White House Lauds Jon Stewart for Pushing Passage of 9/11 Health Bill

Jon Stewart is seen onstage at Comedy Central's Night Of Too Many Stars: An Overbooked Concert For Autism Education at the Beacon Theatre on October 2, 2010 in New York City. (Photo by Jason Kempin/Getty Images) Getty Images

Jon Stewart is seen onstage at Comedy Central's Night Of Too Many Stars: An Overbooked Concert For Autism Education at the Beacon Theatre on October 2, 2010 in New York City. (Photo by Jason Kempin/Getty Images)
Jon Stewart is seen onstage at Comedy Central's Night Of Too Many Stars: An Overbooked Concert For Autism Education at the Beacon Theatre on October 2, 2010 in New York City.
Getty Images
During his press briefing Tuesday, White House Press Secretary Robert Gibbs told reporters that comedian Jon Stewart may well have helped breathe new life into the prospects for passage of a health care bill for 9/11 first responders.

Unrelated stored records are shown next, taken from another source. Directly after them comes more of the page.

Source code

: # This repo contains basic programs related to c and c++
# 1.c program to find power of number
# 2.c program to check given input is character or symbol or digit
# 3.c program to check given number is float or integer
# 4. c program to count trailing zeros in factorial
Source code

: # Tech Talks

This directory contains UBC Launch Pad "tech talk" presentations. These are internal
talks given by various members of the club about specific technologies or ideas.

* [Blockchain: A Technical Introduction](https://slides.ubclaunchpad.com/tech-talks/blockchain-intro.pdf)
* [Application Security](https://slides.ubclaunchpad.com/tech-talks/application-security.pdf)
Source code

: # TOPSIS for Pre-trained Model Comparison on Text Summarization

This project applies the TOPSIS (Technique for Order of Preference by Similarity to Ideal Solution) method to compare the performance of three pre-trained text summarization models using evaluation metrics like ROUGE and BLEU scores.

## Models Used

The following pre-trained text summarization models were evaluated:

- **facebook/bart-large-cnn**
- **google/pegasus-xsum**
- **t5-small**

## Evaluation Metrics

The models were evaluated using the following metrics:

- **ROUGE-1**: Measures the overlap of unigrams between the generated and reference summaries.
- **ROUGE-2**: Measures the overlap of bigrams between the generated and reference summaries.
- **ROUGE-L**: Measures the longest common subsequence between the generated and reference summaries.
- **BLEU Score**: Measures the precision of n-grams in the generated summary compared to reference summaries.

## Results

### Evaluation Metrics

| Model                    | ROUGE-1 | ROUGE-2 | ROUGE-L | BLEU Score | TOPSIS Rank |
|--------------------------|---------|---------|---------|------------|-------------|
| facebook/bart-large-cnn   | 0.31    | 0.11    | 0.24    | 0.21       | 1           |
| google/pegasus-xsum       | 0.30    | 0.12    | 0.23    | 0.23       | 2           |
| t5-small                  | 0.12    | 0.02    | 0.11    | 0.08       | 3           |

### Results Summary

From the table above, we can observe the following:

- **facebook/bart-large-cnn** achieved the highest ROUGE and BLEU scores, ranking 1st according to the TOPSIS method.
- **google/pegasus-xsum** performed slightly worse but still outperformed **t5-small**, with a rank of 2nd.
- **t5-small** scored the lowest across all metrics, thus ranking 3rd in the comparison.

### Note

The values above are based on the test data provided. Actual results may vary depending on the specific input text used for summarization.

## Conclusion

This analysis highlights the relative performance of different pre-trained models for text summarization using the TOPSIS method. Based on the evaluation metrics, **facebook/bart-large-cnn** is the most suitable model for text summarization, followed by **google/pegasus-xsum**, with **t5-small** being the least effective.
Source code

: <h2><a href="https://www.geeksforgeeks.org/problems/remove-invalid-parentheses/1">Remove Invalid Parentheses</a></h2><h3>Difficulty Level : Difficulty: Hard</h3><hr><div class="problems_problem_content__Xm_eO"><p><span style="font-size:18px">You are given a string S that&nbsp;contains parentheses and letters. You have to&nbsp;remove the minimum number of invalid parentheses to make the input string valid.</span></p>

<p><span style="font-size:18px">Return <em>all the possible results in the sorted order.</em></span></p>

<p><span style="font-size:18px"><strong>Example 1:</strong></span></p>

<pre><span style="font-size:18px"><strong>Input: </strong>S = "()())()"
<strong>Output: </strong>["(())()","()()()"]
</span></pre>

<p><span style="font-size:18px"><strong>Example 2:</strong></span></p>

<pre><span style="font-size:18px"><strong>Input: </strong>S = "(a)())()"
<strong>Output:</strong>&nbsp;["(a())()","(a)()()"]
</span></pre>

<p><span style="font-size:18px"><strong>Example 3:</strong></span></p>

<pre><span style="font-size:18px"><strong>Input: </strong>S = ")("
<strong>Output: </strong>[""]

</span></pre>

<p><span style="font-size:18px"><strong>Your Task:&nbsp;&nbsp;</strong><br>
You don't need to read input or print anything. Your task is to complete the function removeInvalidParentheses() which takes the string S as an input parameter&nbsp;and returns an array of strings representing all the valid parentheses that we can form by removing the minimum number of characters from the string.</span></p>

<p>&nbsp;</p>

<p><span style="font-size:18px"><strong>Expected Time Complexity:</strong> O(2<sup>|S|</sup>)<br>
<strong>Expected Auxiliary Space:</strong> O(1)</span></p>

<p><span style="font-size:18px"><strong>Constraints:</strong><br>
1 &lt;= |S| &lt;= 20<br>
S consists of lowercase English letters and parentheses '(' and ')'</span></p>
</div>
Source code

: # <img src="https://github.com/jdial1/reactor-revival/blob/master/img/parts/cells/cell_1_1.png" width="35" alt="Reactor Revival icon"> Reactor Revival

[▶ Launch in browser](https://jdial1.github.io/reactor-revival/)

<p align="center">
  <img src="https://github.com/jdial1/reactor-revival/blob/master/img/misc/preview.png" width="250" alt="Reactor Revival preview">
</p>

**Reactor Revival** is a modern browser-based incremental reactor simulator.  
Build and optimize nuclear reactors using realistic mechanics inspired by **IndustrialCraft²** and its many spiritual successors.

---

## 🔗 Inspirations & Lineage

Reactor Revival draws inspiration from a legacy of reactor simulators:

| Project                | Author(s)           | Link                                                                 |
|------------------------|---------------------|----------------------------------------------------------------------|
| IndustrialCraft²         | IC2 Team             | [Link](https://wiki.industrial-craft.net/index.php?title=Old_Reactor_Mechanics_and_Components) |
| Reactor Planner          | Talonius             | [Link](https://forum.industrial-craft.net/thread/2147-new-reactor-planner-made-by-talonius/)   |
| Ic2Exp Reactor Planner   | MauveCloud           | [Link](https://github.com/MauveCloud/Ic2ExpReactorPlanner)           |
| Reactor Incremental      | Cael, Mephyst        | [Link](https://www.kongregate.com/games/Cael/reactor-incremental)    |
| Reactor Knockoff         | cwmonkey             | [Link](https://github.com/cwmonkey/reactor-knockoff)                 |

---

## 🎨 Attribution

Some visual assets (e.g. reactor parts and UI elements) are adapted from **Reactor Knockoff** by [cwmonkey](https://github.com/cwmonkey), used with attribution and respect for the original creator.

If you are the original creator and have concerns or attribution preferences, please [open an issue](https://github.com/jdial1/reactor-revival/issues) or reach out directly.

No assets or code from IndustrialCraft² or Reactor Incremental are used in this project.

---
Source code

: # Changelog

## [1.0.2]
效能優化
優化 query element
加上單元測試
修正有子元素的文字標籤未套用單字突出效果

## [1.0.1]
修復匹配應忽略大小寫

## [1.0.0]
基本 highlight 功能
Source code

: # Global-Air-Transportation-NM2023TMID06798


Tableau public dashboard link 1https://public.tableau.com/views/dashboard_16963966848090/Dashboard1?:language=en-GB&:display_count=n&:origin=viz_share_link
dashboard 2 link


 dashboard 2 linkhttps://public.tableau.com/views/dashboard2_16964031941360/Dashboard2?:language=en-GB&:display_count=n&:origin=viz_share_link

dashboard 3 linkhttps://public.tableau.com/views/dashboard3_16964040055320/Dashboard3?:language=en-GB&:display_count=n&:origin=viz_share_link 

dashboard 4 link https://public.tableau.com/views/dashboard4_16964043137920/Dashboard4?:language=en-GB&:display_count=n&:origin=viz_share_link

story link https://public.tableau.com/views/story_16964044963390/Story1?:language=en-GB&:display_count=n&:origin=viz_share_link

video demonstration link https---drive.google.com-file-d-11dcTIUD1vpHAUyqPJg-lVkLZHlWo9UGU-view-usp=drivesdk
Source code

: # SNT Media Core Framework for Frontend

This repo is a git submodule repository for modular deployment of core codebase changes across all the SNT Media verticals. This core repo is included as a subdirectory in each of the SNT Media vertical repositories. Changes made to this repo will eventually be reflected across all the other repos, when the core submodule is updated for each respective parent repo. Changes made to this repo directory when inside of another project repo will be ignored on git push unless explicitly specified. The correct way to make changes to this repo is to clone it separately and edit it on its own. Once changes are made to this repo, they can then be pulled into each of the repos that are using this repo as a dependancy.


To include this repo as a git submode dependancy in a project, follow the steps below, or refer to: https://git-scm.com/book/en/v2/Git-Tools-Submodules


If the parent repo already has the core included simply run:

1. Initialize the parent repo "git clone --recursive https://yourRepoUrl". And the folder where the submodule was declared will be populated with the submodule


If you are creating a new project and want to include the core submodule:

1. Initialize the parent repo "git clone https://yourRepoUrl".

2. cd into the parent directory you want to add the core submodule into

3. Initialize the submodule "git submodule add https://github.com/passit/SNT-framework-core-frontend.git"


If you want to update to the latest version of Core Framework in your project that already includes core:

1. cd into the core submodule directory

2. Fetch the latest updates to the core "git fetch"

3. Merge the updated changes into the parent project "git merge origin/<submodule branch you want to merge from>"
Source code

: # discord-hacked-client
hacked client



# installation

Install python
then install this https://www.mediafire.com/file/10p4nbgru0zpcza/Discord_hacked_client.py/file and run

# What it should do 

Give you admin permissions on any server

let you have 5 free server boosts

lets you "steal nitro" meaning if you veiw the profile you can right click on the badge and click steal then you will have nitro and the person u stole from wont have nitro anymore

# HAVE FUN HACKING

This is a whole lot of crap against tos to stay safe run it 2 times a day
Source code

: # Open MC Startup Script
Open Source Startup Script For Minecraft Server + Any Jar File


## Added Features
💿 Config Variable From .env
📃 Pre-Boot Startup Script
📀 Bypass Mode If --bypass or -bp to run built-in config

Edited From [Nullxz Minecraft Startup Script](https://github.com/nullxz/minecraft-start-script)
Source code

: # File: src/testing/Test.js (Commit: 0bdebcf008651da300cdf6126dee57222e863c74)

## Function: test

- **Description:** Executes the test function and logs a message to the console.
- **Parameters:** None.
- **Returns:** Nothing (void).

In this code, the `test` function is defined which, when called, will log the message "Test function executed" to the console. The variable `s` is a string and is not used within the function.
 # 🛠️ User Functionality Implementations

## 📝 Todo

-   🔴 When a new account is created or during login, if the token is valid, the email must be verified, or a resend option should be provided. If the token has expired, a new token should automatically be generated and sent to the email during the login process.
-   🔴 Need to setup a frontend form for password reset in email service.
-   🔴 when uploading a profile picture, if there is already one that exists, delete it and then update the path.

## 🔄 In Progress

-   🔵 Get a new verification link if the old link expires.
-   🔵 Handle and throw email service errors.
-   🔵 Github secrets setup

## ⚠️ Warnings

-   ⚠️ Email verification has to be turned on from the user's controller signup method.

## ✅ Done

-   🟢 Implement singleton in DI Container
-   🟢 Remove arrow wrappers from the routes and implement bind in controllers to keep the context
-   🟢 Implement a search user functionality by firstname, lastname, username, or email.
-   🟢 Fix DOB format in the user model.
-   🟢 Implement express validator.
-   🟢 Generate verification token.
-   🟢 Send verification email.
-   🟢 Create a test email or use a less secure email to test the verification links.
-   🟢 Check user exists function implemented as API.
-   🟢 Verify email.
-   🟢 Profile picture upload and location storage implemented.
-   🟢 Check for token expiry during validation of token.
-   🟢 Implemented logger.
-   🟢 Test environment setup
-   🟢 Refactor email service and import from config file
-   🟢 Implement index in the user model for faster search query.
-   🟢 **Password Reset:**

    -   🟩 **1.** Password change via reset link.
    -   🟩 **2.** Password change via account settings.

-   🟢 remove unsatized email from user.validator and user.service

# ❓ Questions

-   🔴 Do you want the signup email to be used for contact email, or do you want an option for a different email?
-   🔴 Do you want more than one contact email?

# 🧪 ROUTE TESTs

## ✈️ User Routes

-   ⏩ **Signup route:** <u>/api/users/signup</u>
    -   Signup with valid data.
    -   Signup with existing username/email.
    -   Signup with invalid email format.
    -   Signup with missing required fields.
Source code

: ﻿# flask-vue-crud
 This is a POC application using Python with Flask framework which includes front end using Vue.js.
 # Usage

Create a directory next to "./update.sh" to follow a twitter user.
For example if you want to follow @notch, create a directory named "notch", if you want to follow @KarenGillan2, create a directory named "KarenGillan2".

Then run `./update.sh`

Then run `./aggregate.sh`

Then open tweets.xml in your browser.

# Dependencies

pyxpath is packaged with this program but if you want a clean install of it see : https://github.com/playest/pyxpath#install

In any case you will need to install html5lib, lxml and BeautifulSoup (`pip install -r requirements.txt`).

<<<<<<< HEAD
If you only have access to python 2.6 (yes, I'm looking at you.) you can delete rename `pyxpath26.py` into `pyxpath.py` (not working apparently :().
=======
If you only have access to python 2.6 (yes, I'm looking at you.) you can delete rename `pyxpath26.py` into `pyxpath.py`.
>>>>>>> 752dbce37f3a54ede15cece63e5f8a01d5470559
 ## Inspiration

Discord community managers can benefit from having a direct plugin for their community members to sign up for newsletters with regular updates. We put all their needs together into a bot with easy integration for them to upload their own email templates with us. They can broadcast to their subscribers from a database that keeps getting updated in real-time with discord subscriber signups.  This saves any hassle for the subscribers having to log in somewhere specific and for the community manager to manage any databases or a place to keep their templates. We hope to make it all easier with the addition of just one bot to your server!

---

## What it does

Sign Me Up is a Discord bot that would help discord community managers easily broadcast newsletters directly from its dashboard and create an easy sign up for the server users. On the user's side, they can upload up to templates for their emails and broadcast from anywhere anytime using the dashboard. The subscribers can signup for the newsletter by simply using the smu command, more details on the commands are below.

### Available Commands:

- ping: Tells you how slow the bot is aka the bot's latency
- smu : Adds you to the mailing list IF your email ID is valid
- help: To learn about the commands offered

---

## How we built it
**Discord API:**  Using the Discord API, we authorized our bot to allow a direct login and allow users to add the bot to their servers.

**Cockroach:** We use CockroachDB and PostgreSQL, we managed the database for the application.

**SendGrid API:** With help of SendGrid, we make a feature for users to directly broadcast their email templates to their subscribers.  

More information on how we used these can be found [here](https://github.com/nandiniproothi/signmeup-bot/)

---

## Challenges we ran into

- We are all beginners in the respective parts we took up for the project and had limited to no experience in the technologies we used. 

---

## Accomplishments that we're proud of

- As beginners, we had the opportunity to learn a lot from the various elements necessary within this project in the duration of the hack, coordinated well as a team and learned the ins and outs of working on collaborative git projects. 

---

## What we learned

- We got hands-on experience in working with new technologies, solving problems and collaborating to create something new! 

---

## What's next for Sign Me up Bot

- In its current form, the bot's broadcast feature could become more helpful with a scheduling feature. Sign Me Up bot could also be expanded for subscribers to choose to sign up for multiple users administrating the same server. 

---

Stewart last week devoted a nine-minute segment of his Comedy Central program, "The Daily Show," to lambasting Congressional opponents of the Zadroga bill, which would provide health care coverage to first responders at the September 11, 2001 attacks on NYC's World Trade Center.

Some subsequently credited Stewart with helping a long-stalled piece of legislation get a second life.

"If there's the ability for that to sort of break through in our political environment, there's a good chance that he can help do that," Gibbs told reporters on Tuesday. "I think he has put the awareness around this legislation. He's put that awareness into what you guys cover each day, and I think that's good."

Indeed, it was following Stewart's rant - during which he called the Republicans' opposition to the bill "an outrageous abdication of our responsibility to those who were most heroic on 9/11" - that the story began gaining increased traction in the media.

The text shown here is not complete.